> **What the exercise asks**: Starting at the first line of the data, print each line verbatim up to and including the line bearing "个性化目标不是开学第一天就选的。学生在 Stage 0", omitting pictures.

[Data records]
◇ ◇ ◇ ◇ ◇
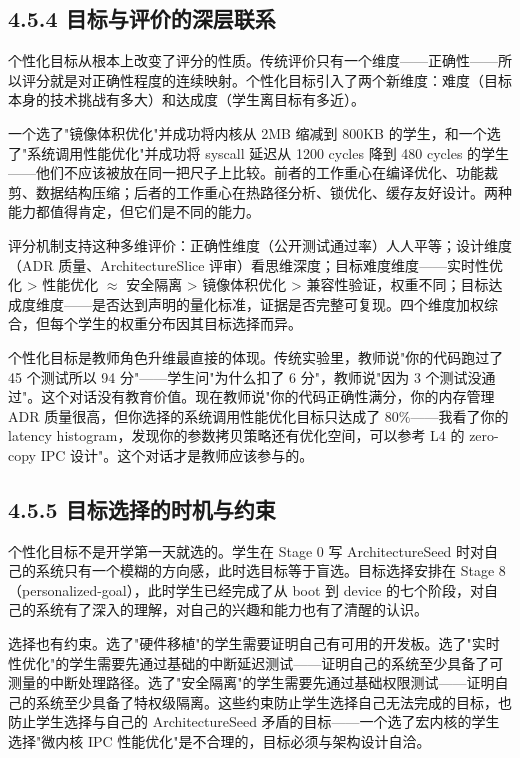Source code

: \documentclass[UTF8,a4paper,12pt,openany]{ctexrep}
\begin{document}
\subsection{4.5.4 目标与评价的深层联系}\label{454-ux76eeux6807ux4e0eux8bc4ux4ef7ux7684ux6df1ux5c42ux8054ux7cfb}

个性化目标从根本上改变了评分的性质。传统评价只有一个维度------正确性------所以评分就是对正确性程度的连续映射。个性化目标引入了两个新维度：难度（目标本身的技术挑战有多大）和达成度（学生离目标有多近）。

一个选了"镜像体积优化"并成功将内核从 2MB 缩减到 800KB 的学生，和一个选了"系统调用性能优化"并成功将 syscall 延迟从 1200 cycles 降到 480 cycles 的学生------他们不应该被放在同一把尺子上比较。前者的工作重心在编译优化、功能裁剪、数据结构压缩；后者的工作重心在热路径分析、锁优化、缓存友好设计。两种能力都值得肯定，但它们是不同的能力。

评分机制支持这种多维评价：正确性维度（公开测试通过率）人人平等；设计维度（ADR 质量、ArchitectureSlice 评审）看思维深度；目标难度维度------实时性优化 \textgreater{} 性能优化 $\approx$ 安全隔离 \textgreater{} 镜像体积优化 \textgreater{} 兼容性验证，权重不同；目标达成度维度------是否达到声明的量化标准，证据是否完整可复现。四个维度加权综合，但每个学生的权重分布因其目标选择而异。

个性化目标是教师角色升维最直接的体现。传统实验里，教师说"你的代码跑过了 45 个测试所以 94 分"------学生问"为什么扣了 6 分"，教师说"因为 3 个测试没通过"。这个对话没有教育价值。现在教师说"你的代码正确性满分，你的内存管理 ADR 质量很高，但你选择的系统调用性能优化目标只达成了 80\%------我看了你的 latency histogram，发现你的参数拷贝策略还有优化空间，可以参考 L4 的 zero-copy IPC 设计"。这个对话才是教师应该参与的。

\subsection{4.5.5 目标选择的时机与约束}\label{455-ux76eeux6807ux9009ux62e9ux7684ux65f6ux673aux4e0eux7ea6ux675f}

个性化目标不是开学第一天就选的。学生在 Stage 0 写 ArchitectureSeed 时对自己的系统只有一个模糊的方向感，此时选目标等于盲选。目标选择安排在 Stage 8（personalized-goal），此时学生已经完成了从 boot 到 device 的七个阶段，对自己的系统有了深入的理解，对自己的兴趣和能力也有了清醒的认识。

选择也有约束。选了"硬件移植"的学生需要证明自己有可用的开发板。选了"实时性优化"的学生需要先通过基础的中断延迟测试------证明自己的系统至少具备了可测量的中断处理路径。选了"安全隔离"的学生需要先通过基础权限测试------证明自己的系统至少具备了特权级隔离。这些约束防止学生选择自己无法完成的目标，也防止学生选择与自己的 ArchitectureSeed 矛盾的目标------一个选了宏内核的学生选择"微内核 IPC 性能优化"是不合理的，目标必须与架构设计自洽。
\end{document}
◇ ◇ ◇ ◇ ◇
> **Solution**:
Source code

: \documentclass[UTF8,a4paper,12pt,openany]{ctexrep}
\begin{document}
\subsection{4.5.4 目标与评价的深层联系}\label{454-ux76eeux6807ux4e0eux8bc4ux4ef7ux7684ux6df1ux5c42ux8054ux7cfb}

个性化目标从根本上改变了评分的性质。传统评价只有一个维度------正确性------所以评分就是对正确性程度的连续映射。个性化目标引入了两个新维度：难度（目标本身的技术挑战有多大）和达成度（学生离目标有多近）。

一个选了"镜像体积优化"并成功将内核从 2MB 缩减到 800KB 的学生，和一个选了"系统调用性能优化"并成功将 syscall 延迟从 1200 cycles 降到 480 cycles 的学生------他们不应该被放在同一把尺子上比较。前者的工作重心在编译优化、功能裁剪、数据结构压缩；后者的工作重心在热路径分析、锁优化、缓存友好设计。两种能力都值得肯定，但它们是不同的能力。

评分机制支持这种多维评价：正确性维度（公开测试通过率）人人平等；设计维度（ADR 质量、ArchitectureSlice 评审）看思维深度；目标难度维度------实时性优化 \textgreater{} 性能优化 $\approx$ 安全隔离 \textgreater{} 镜像体积优化 \textgreater{} 兼容性验证，权重不同；目标达成度维度------是否达到声明的量化标准，证据是否完整可复现。四个维度加权综合，但每个学生的权重分布因其目标选择而异。

个性化目标是教师角色升维最直接的体现。传统实验里，教师说"你的代码跑过了 45 个测试所以 94 分"------学生问"为什么扣了 6 分"，教师说"因为 3 个测试没通过"。这个对话没有教育价值。现在教师说"你的代码正确性满分，你的内存管理 ADR 质量很高，但你选择的系统调用性能优化目标只达成了 80\%------我看了你的 latency histogram，发现你的参数拷贝策略还有优化空间，可以参考 L4 的 zero-copy IPC 设计"。这个对话才是教师应该参与的。

\subsection{4.5.5 目标选择的时机与约束}\label{455-ux76eeux6807ux9009ux62e9ux7684ux65f6ux673aux4e0eux7ea6ux675f}

个性化目标不是开学第一天就选的。学生在 Stage 0 写 ArchitectureSeed 时对自己的系统只有一个模糊的方向感，此时选目标等于盲选。目标选择安排在 Stage 8（personalized-goal），此时学生已经完成了从 boot 到 device 的七个阶段，对自己的系统有了深入的理解，对自己的兴趣和能力也有了清醒的认识。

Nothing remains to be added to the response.